The flip side of all of this is reflected in an email I received from another reporter who covers philanthropy. Responding to Cheryl’s comments, the reporter told me that the issues that Cheryl raised were reasons to cover foundations, not to ignore them.


  1. Holden says:

    OK, those are some cool things you point to foundations doing …

    But none of them get me excited the way a business or sports story gets me excited, because all of them are about process, and none of them are about RESULTS.

    If a business experimented with Second Life or community-powered voting or the like … boring. If that led to more profits or even just a better mousetrap, I’m interested.

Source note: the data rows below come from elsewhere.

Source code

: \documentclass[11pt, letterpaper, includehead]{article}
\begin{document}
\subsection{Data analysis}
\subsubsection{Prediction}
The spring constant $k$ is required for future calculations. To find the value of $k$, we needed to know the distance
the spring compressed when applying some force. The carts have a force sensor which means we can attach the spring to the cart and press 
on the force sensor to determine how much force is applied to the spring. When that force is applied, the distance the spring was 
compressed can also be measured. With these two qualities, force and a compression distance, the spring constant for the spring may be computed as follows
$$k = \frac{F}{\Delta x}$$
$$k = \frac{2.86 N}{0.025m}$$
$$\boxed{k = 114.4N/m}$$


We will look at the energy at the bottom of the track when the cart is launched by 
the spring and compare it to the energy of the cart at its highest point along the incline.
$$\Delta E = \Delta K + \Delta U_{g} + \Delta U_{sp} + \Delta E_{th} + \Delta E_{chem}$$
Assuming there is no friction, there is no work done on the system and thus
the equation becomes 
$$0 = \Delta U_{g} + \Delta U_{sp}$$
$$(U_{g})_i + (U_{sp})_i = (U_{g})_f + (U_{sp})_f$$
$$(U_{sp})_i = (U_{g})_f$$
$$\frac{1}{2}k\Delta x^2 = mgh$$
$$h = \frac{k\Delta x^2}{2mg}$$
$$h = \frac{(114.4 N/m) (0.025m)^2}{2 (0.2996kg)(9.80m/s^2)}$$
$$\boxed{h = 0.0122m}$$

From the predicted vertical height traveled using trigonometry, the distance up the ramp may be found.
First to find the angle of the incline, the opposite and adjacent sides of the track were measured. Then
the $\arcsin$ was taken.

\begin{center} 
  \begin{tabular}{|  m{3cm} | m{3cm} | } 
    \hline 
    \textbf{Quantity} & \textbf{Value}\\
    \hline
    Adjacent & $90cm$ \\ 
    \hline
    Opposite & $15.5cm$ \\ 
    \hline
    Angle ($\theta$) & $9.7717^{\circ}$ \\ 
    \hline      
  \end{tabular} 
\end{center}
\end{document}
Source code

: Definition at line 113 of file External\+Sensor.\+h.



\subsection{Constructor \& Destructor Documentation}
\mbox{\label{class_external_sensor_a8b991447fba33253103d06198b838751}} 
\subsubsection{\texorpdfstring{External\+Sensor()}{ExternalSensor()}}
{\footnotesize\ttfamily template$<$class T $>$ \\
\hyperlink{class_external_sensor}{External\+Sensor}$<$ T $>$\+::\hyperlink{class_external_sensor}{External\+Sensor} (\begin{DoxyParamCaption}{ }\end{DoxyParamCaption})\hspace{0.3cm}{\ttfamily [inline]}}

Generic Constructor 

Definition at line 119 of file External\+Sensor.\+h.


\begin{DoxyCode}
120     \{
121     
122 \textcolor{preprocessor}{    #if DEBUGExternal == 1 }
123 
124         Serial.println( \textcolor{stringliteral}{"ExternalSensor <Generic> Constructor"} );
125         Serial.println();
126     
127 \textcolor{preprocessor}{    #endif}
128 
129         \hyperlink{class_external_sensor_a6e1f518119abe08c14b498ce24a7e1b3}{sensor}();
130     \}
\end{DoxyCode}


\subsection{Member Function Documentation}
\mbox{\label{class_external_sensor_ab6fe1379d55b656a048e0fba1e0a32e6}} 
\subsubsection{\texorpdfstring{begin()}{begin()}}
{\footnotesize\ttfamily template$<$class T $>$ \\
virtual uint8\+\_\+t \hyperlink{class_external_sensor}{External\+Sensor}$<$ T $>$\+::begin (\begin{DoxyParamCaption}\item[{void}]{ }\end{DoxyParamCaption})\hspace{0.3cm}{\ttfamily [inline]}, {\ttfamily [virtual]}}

    Show me a foundation that figured out the best way to fight malaria and eliminated it from some part of a country. Then I’ll get excited. It’s that kind of thing that could win a foundation fame forever, even if it goes out of business in the process. On the flip side, a foundation failing to dent malaria for some unforeseen reason is interesting too (maybe even more interesting).

    I do agree with you completely that press coverage is a potential key to the behavior we want. But rather than covering the things you point to, which even I find “sorta interesting,” not “exciting,” the press coverage I want to see would make a scandal out of the fact that foundations are so opaque. (Along the lines of your last paragraph.)

  2. And so my question to both Sean and Holden, is then “So What?” More press coverage and the outcome of that is …? To me it’s like some famous world-ranked tennis players, some of which if they spent less time in front of the camera for sponsor promos, may have had a better year on the court.

    The point is to be great not big. Sorry, I don’t think more press coverage is the answer to what you think they should try to be accomplishing.

  3. Holden says:

    Maggie, I don’t follow you. Sean and I are arguing for different kinds of press coverage, which may be behind the confusion.

    Foundations are more opaque than they should be. They’re rewarded for this with the absence of controversy and accountability. I’d like to see the press make a scandal out of their opacity and embarrass them into telling us what they heck they do. The outcome of that, hopefully, is that we find out, and then we can have a real conversation about how good it is.

  4. Maggie says:

    Yes, I followed what you meant. My thought was that I don’t think that tactic is the best way. I find the approach a bit bully-ish.

  5. I will retract the word bully-ish from my previous comment as it is a strong word. In response to Holden’s comment “… to embarrass them into telling us what they do…” What I am sayig is, I just don’t think using the media “to stick it to em'” is the way to get the information.

  6. Holden says:

    OK, what’s a better approach? Or do you disagree that there’s a problem?

    There are people in need (clients) and people not in need (foundation staff). When discussing how to improve outcomes for the former, I hate hearing concerns about “bullying” the later.

  7. Holden says:

    I do not accept your retraction of the word “bully.” What’s wrong with a strong word when you have a strong feeling? I accept the “bully” label with pride, if you mean that I’m bullying foundation people in order to help the poor and disadvantaged. It’s true, I’d go further than public embarrassment, I’d give em noogies and chocolate swirlies if I thought it would help.